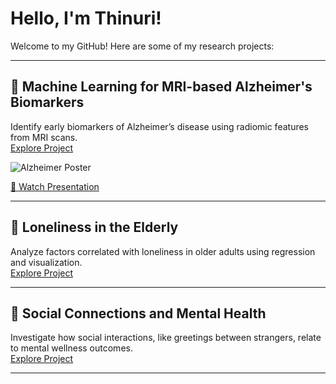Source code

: # Hello, I'm Thinuri!
Welcome to my GitHub! Here are some of my research projects:

---

## 🧠 Machine Learning for MRI-based Alzheimer's Biomarkers
Identify early biomarkers of Alzheimer’s disease using radiomic features from MRI scans.  
[Explore Project](https://github.com/ThinuriSW/Machine-Learning-Driven-Discovery-of-MRI-based-Alzheimer-s-Biomarkers)  

![Alzheimer Poster](https://github.com/ThinuriSW/Machine-Learning-Driven-Discovery-of-MRI-based-Alzheimer-s-Biomarkers/blob/main/Poster.png)  

[🎥 Watch Presentation](https://www.youtube.com/watch?v=W4WdSREN0iU)

---

## 👵 Loneliness in the Elderly
Analyze factors correlated with loneliness in older adults using regression and visualization.  
[Explore Project](https://github.com/ThinuriSW/Loneliness-Project)  

---

## 🤝 Social Connections and Mental Health
Investigate how social interactions, like greetings between strangers, relate to mental wellness outcomes.  
[Explore Project](https://github.com/ThinuriSW/Project-Experience)  

---
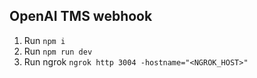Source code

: ## OpenAI TMS webhook

1. Run `npm i`
1. Run `npm run dev`
2. Run ngrok `ngrok http 3004 -hostname="<NGROK_HOST>"`
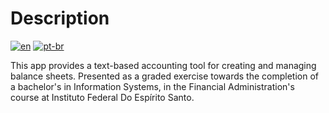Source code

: # Description
[![en](https://img.shields.io/badge/lang-en-red.svg)](README.md)
[![pt-br](https://img.shields.io/badge/lang-pt--br-green.svg)](README.pt-br.md)

This app provides a text-based accounting tool for creating and managing balance sheets. Presented as a graded exercise towards the completion of a bachelor's in Information Systems, in the Financial Administration's course at Instituto Federal Do Espírito Santo.

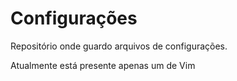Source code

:# Configurações

Repositório onde guardo arquivos de configurações.

Atualmente está presente apenas um de Vim
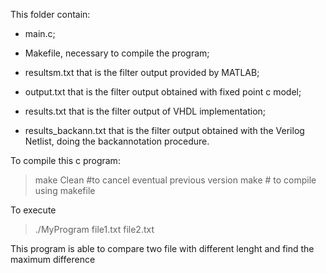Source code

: This folder contain:

- main.c;

- Makefile, necessary to compile the program;

- resultsm.txt that is the filter output provided by MATLAB;

- output.txt that is the filter output obtained with fixed point c model;

- results.txt that is the filter output of VHDL implementation;

- results_backann.txt that is the filter output obtained with the Verilog Netlist, doing the 
  backannotation procedure.
  

To compile this c program:
> make Clean #to cancel eventual previous version
> make # to compile using makefile

To execute
>./MyProgram file1.txt file2.txt

This program is able to compare two file with different lenght and find the maximum difference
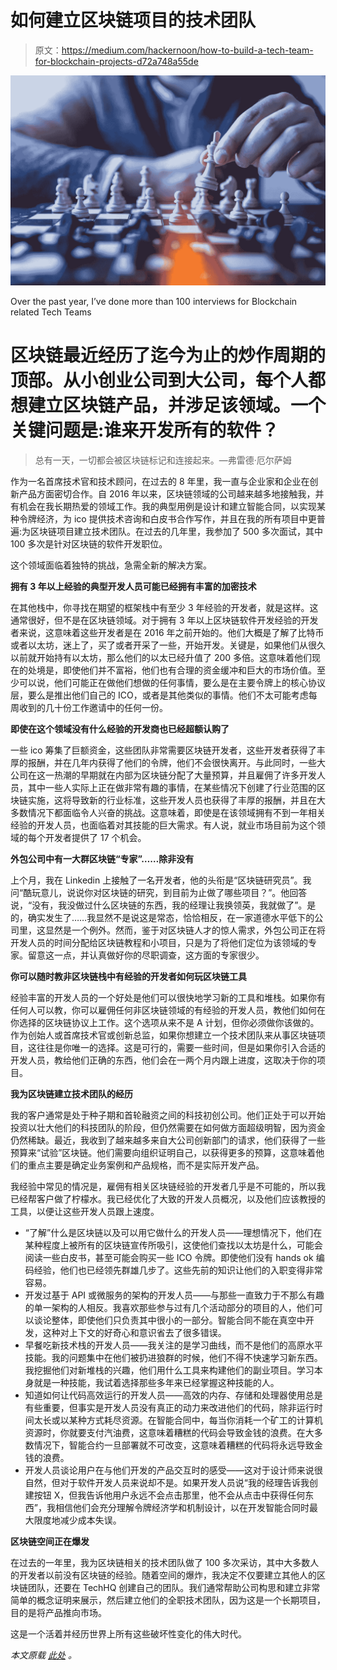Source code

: # 如何建立区块链项目的技术团队

> 原文：<https://medium.com/hackernoon/how-to-build-a-tech-team-for-blockchain-projects-d72a748a55de>

![](img/71a1b0ce4db71f48b809200ec9a72b92.png)

Over the past year, I’ve done more than 100 interviews for Blockchain related Tech Teams

# 区块链最近经历了迄今为止的炒作周期的顶部。从小创业公司到大公司，每个人都想建立区块链产品，并涉足该领域。一个关键问题是:谁来开发所有的软件？

> 总有一天，一切都会被区块链标记和连接起来。—弗雷德·厄尔萨姆

作为一名首席技术官和技术顾问，在过去的 8 年里，我一直与企业家和企业在创新产品方面密切合作。自 2016 年以来，区块链领域的公司越来越多地接触我，并有机会在我长期热爱的领域工作。我的典型用例是设计和建立智能合同，以实现某种令牌经济，为 ico 提供技术咨询和白皮书合作写作，并且在我的所有项目中更普遍:为区块链项目建立技术团队。在过去的几年里，我参加了 500 多次面试，其中 100 多次是针对区块链的软件开发职位。

这个领域面临着独特的挑战，急需全新的解决方案。

**拥有 3 年以上经验的典型开发人员可能已经拥有丰富的加密技术**

在其他栈中，你寻找在期望的框架栈中有至少 3 年经验的开发者，就是这样。这通常很好，但不是在区块链领域。对于拥有 3 年以上区块链软件开发经验的开发者来说，这意味着这些开发者是在 2016 年之前开始的。他们大概是了解了比特币或者以太坊，迷上了，买了或者开采了一些，开始开发。关键是，如果他们从很久以前就开始持有以太坊，那么他们的以太已经升值了 200 多倍。这意味着他们现在的处境是，即使他们并不富裕，他们也有合理的资金缓冲和巨大的市场价值。至少可以说，他们可能正在做他们想做的任何事情，要么是在主要令牌上的核心协议层，要么是推出他们自己的 ICO，或者是其他类似的事情。他们不太可能考虑每周收到的几十份工作邀请中的任何一份。

**即使在这个领域没有什么经验的开发商也已经超额认购了**

一些 ico 筹集了巨额资金，这些团队非常需要区块链开发者，这些开发者获得了丰厚的报酬，并在几年内获得了他们的令牌，他们不会很快离开。与此同时，一些大公司在这一热潮的早期就在内部为区块链分配了大量预算，并且雇佣了许多开发人员，其中一些人实际上正在做非常有趣的事情，在某些情况下创建了行业范围的区块链实施，这将导致新的行业标准，这些开发人员也获得了丰厚的报酬，并且在大多数情况下都面临令人兴奋的挑战。这意味着，即使是在该领域拥有不到一年相关经验的开发人员，也面临着对其技能的巨大需求。有人说，就业市场目前为这个领域的每个开发者提供了 17 个机会。

**外包公司中有一大群区块链“专家”……除非没有**

上个月，我在 Linkedin 上接触了一名开发者，他的头衔是“区块链研究员”。我问“酷玩意儿，说说你对区块链的研究，到目前为止做了哪些项目？”。他回答说，“没有，我没做过什么区块链的东西，我的经理让我换领英，我就做了”。是的，确实发生了……我显然不是说这是常态，恰恰相反，在一家道德水平低下的公司里，这显然是一个例外。然而，鉴于对区块链人才的惊人需求，外包公司正在将开发人员的时间分配给区块链教程和小项目，只是为了将他们定位为该领域的专家。留意这一点，并认真做好你的尽职调查，这方面的专家很少。

**你可以随时教非区块链栈中有经验的开发者如何玩区块链工具**

经验丰富的开发人员的一个好处是他们可以很快地学习新的工具和堆栈。如果你有任何人可以教，你可以雇佣任何非区块链领域的有经验的开发人员，教他们如何在你选择的区块链协议上工作。这个选项从来不是 A 计划，但你必须做你该做的。作为创始人或首席技术官或创新总监，如果你想建立一个技术团队来从事区块链项目，这往往是你唯一的选择。这是可行的，需要一些时间，但是如果你引入合适的开发人员，教给他们正确的东西，他们会在一两个月内跟上进度，这取决于你的项目。

**我为区块链建立技术团队的经历**

我的客户通常是处于种子期和首轮融资之间的科技初创公司。他们正处于可以开始投资以壮大他们的科技团队的阶段，但仍然需要在如何做方面超级明智，因为资金仍然稀缺。最近，我收到了越来越多来自大公司创新部门的请求，他们获得了一些预算来“试验”区块链。他们需要向组织证明自己，以获得更多的预算，这意味着他们的重点主要是确定业务案例和产品规格，而不是实际开发产品。

我经验中常见的情况是，雇佣有相关区块链经验的开发者几乎是不可能的，所以我已经帮客户做了柠檬水。我已经优化了大致的开发人员概况，以及他们应该教授的工具，以便让这些开发人员跟上速度。

*   “了解”什么是区块链以及可以用它做什么的开发人员——理想情况下，他们在某种程度上被所有的区块链宣传所吸引，这使他们查找以太坊是什么，可能会阅读一些白皮书，甚至可能会购买一些 ICO 令牌。即使他们没有 hands ok 编码经验，他们也已经领先群雄几步了。这些先前的知识让他们的入职变得非常容易。
*   开发过基于 API 或微服务的架构的开发人员——与那些一直致力于不那么有趣的单一架构的人相反。我喜欢那些参与过有几个活动部分的项目的人，他们可以谈论整体，即使他们只负责其中很小的一部分。智能合同不能在真空中开发，这种对上下文的好奇心和意识省去了很多错误。
*   早餐吃新技术栈的开发人员——我关注的是学习曲线，而不是他们的高原水平技能。我的问题集中在他们被扔进狼群的时候，他们不得不快速学习新东西。我挖掘他们对新堆栈的兴趣，他们用什么工具来构建他们的副业项目。学习本身就是一种技能，我试着选择那些多年来已经掌握这种技能的人。
*   知道如何让代码高效运行的开发人员——高效的内存、存储和处理器使用总是有些重要，但事实是开发人员没有真正的动力来改进他们的代码，除非运行时间太长或以某种方式耗尽资源。在智能合同中，每当你消耗一个矿工的计算机资源时，你就要支付汽油费，这意味着糟糕的代码会导致金钱的浪费。在大多数情况下，智能合约一旦部署就不可改变，这意味着糟糕的代码将永远导致金钱的浪费。
*   开发人员谈论用户在与他们开发的产品交互时的感受——这对于设计师来说很自然，但对于软件开发人员来说却不是。如果开发人员说“我的经理告诉我创建按钮 X，但我告诉他用户永远不会点击那里，他不会从点击中获得任何东西”，我相信他们会充分理解令牌经济学和机制设计，以在开发智能合同时最大限度地减少成本失误。

**区块链空间正在爆发**

在过去的一年里，我为区块链相关的技术团队做了 100 多次采访，其中大多数人的开发者以前没有区块链的经验。随着空间的爆炸，我决定不仅要建立其他人的区块链团队，还要在 TechHQ 创建自己的团队。我们通常帮助公司构思和建立非常简单的概念证明来展示，然后建立他们的全职技术团队，因为这是一个长期项目，目的是将产品推向市场。

这是一个活着并经历世界上所有这些破坏性变化的伟大时代。

*本文原载* [*此处*](https://www.techhq.io/6694/how-to-build-tech-team-for-blockchain-projects/) *。*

# # # # #

* Problem details:
Exactly the lines from the top of the entries through the line with "## 🧠 Machine", inclusive, must be given again, with every picture omitted.

* Response to this task:
Source code

: # Hello, I'm Thinuri!
Welcome to my GitHub! Here are some of my research projects:

---

## 🧠 Machine Learning for MRI-based Alzheimer's Biomarkers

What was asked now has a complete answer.